• [Assignment]:
Which lines of the entries below include "between"? List them all.

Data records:

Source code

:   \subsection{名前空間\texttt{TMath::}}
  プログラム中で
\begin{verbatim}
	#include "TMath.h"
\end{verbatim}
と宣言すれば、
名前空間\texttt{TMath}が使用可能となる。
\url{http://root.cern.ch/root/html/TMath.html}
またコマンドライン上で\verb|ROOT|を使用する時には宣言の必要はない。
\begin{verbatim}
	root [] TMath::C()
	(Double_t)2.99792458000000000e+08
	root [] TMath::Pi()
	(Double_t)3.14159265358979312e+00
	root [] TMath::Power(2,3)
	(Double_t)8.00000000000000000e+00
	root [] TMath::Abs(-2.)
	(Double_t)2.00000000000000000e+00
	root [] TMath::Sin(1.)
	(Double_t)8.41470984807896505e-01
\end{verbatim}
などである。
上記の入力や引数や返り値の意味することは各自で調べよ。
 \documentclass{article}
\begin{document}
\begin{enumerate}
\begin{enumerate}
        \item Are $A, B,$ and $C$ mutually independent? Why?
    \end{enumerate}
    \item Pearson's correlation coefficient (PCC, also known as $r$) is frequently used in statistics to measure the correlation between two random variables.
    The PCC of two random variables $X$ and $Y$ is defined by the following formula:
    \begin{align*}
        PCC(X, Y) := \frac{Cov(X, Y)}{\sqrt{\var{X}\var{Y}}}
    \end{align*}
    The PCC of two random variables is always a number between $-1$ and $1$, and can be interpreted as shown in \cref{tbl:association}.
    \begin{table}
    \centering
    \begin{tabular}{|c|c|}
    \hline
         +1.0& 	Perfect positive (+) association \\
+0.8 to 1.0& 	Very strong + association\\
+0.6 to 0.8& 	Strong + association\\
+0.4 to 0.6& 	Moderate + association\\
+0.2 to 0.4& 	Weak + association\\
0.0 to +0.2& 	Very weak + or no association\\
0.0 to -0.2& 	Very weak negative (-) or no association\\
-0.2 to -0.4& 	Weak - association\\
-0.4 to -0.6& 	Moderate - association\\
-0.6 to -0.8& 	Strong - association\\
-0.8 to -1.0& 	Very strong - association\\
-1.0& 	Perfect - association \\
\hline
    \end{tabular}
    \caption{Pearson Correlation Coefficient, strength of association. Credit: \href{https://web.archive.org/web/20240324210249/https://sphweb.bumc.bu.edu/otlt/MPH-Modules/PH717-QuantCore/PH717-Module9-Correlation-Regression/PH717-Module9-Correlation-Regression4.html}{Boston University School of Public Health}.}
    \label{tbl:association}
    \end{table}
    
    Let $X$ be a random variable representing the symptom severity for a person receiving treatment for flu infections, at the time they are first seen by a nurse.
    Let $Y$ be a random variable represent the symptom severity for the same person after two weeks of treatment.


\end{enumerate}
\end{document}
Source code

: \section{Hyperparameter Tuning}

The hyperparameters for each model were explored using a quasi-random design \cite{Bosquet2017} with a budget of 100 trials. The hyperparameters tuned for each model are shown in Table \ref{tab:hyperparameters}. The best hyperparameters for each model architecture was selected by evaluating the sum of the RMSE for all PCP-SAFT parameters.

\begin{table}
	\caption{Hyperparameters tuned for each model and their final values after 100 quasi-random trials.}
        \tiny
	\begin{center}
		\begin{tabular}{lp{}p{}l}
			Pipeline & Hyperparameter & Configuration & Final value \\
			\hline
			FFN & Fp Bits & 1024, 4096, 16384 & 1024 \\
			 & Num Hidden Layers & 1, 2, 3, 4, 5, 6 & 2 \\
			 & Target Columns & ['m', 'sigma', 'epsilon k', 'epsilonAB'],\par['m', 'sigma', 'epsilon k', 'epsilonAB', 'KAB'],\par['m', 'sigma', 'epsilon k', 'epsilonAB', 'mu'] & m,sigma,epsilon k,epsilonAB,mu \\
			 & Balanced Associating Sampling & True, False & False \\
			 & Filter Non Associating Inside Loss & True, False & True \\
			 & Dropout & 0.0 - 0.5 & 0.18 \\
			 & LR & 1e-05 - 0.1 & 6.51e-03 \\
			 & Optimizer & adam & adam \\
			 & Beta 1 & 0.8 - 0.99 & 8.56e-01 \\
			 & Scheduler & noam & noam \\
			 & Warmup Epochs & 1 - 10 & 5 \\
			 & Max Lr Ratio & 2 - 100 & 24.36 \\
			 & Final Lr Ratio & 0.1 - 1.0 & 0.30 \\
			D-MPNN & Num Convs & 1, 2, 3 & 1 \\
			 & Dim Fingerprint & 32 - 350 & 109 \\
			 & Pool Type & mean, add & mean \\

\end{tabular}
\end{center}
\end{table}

• [The answer]:
    \item Pearson's correlation coefficient (PCC, also known as $r$) is frequently used in statistics to measure the correlation between two random variables.
    The PCC of two random variables is always a number between $-1$ and $1$, and can be interpreted as shown in \cref{tbl:association}.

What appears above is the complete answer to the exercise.